- [Work instruction]:
In the material below, identify each line bearing the word "category". Reproduce those lines.

- [The records]:
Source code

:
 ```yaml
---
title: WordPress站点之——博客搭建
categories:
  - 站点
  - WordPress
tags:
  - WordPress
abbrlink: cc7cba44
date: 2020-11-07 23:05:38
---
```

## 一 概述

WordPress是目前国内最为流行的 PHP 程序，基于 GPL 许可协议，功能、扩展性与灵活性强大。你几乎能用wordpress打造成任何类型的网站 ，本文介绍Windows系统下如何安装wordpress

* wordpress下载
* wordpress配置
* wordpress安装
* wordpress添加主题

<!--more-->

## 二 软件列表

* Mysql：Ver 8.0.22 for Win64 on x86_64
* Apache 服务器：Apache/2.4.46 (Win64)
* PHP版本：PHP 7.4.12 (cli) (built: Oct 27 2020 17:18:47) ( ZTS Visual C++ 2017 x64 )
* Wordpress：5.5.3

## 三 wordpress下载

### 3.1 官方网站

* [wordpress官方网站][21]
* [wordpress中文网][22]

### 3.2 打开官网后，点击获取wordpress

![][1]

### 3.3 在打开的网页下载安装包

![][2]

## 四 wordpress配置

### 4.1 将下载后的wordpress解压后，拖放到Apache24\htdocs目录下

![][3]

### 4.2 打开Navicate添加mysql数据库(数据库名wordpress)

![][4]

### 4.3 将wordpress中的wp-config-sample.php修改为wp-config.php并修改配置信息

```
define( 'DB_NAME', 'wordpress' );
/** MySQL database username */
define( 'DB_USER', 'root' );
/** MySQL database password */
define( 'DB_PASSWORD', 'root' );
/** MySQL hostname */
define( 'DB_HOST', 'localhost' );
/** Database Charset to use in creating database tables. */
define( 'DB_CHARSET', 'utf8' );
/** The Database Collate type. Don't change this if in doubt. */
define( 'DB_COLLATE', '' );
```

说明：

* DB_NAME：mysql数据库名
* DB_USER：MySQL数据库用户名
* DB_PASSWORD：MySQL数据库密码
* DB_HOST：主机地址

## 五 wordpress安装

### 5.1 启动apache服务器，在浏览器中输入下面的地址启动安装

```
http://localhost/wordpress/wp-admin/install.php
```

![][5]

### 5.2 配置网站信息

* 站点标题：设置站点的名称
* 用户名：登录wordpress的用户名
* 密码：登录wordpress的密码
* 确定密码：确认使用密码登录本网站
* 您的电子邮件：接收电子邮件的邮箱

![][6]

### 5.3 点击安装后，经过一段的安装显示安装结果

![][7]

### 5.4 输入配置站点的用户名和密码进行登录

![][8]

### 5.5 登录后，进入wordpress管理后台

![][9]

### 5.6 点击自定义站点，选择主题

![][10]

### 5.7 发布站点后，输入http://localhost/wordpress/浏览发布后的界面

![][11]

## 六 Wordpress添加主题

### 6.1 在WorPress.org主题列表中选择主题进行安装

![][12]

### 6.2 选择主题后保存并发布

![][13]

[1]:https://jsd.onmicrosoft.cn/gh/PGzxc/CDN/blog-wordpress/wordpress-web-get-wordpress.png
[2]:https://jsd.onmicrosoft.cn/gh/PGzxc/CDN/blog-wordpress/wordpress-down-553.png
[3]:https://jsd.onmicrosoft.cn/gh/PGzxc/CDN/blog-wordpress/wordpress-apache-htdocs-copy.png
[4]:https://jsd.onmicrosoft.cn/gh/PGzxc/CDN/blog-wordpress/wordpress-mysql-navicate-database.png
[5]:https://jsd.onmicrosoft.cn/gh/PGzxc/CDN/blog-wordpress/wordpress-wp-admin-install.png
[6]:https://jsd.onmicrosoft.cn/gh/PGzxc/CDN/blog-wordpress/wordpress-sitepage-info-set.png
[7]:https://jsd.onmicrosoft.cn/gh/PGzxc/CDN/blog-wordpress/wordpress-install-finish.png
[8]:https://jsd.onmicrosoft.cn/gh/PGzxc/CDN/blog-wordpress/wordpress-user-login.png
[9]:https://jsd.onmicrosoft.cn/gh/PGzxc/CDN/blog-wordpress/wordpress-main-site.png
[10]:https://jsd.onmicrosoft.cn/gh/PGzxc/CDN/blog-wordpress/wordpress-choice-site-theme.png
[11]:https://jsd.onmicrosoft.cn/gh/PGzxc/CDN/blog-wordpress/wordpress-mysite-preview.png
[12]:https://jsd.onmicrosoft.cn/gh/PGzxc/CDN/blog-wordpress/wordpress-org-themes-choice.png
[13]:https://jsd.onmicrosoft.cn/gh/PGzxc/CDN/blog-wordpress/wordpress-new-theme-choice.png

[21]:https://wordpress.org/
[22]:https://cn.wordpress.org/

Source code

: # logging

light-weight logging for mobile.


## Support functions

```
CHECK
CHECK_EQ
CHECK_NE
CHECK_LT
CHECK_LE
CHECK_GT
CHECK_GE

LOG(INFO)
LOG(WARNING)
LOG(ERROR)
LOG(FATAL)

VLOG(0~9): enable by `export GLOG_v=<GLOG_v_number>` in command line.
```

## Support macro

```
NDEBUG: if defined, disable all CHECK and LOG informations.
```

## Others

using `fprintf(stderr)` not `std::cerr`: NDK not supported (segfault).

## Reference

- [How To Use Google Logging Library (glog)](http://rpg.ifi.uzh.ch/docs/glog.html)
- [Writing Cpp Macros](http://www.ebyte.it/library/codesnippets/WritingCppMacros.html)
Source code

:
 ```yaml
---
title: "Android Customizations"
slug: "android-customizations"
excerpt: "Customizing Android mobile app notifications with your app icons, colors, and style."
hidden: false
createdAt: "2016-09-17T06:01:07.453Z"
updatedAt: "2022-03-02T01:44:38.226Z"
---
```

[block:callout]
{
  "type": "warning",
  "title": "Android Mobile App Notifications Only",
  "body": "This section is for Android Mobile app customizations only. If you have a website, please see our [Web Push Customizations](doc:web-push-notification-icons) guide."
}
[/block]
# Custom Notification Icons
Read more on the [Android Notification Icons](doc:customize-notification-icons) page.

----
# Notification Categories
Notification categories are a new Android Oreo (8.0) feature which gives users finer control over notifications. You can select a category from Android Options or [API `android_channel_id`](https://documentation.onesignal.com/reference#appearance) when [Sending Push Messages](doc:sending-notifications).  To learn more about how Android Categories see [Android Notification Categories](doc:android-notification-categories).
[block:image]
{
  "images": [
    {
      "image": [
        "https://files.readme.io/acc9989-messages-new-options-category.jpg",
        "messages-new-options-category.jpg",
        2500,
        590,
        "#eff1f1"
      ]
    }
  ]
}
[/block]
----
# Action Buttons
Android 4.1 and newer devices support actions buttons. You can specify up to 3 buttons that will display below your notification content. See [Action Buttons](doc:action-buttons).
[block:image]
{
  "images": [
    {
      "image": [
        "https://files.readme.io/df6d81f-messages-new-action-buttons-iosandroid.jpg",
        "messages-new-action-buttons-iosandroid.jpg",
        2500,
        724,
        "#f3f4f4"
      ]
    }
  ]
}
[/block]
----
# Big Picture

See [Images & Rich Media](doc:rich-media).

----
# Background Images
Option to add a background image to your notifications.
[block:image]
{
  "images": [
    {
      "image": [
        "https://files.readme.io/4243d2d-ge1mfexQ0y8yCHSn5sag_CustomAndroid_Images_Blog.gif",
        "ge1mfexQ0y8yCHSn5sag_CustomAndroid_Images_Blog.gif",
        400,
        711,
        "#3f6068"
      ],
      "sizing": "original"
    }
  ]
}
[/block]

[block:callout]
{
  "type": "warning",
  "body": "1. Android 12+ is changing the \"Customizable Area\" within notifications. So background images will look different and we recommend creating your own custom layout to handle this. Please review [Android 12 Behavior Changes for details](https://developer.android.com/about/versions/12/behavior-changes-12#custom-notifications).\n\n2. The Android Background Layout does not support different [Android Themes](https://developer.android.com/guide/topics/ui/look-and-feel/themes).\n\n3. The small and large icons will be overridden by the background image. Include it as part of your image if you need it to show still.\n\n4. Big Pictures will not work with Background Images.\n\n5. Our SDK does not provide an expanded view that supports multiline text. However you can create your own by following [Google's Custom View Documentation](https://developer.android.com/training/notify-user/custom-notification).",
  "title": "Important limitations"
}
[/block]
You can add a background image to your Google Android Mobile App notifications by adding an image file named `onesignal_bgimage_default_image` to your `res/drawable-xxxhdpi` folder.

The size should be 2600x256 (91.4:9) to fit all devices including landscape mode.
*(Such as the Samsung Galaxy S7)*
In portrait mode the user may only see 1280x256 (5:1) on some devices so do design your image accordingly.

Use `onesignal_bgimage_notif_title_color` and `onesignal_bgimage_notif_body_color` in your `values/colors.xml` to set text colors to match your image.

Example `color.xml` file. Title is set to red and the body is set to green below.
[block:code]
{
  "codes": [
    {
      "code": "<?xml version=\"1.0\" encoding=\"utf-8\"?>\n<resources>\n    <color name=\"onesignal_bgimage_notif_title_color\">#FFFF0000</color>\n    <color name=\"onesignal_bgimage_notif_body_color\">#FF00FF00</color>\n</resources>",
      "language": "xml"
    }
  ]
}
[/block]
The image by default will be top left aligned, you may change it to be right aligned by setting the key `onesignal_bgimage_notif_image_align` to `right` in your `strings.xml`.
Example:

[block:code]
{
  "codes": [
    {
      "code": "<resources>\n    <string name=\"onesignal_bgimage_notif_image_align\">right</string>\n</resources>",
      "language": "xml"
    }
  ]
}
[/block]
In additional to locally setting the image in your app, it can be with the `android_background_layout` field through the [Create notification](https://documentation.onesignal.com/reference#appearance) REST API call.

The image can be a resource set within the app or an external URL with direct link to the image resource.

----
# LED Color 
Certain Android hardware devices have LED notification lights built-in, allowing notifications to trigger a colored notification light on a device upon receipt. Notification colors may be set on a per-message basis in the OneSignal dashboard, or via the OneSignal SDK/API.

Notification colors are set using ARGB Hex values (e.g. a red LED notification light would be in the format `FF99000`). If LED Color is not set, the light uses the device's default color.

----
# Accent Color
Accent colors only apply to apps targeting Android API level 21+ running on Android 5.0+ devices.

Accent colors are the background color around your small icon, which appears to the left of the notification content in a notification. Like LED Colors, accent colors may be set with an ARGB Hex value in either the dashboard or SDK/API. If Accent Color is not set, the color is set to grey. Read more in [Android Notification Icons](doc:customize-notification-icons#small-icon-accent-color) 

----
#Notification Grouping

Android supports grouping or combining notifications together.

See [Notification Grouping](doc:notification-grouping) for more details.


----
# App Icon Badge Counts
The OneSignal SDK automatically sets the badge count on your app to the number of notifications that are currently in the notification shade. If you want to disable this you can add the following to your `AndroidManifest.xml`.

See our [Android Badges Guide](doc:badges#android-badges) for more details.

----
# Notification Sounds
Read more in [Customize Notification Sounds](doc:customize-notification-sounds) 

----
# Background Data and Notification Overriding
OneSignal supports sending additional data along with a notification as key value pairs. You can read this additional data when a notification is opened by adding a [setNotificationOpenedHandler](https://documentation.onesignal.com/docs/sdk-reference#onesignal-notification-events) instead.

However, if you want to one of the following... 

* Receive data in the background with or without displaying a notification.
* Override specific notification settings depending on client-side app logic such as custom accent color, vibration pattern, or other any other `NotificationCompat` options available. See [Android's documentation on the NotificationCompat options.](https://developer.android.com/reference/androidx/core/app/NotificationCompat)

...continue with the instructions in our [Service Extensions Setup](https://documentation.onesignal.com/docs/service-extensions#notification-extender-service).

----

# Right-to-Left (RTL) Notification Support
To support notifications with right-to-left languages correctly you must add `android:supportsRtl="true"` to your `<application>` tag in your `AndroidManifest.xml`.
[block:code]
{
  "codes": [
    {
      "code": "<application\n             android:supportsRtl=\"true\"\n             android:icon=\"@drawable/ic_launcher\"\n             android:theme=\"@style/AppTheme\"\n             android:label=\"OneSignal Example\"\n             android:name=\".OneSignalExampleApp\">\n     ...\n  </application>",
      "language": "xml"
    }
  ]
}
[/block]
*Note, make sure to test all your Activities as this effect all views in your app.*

- [Answer to the problem]:
Notification categories are a new Android Oreo (8.0) feature which gives users finer control over notifications. You can select a category from Android Options or [API `android_channel_id`](https://documentation.onesignal.com/reference#appearance) when [Sending Push Messages](doc:sending-notifications).  To learn more about how Android Categories see [Android Notification Categories](doc:android-notification-categories).
        "https://files.readme.io/acc9989-messages-new-options-category.jpg",
        "messages-new-options-category.jpg",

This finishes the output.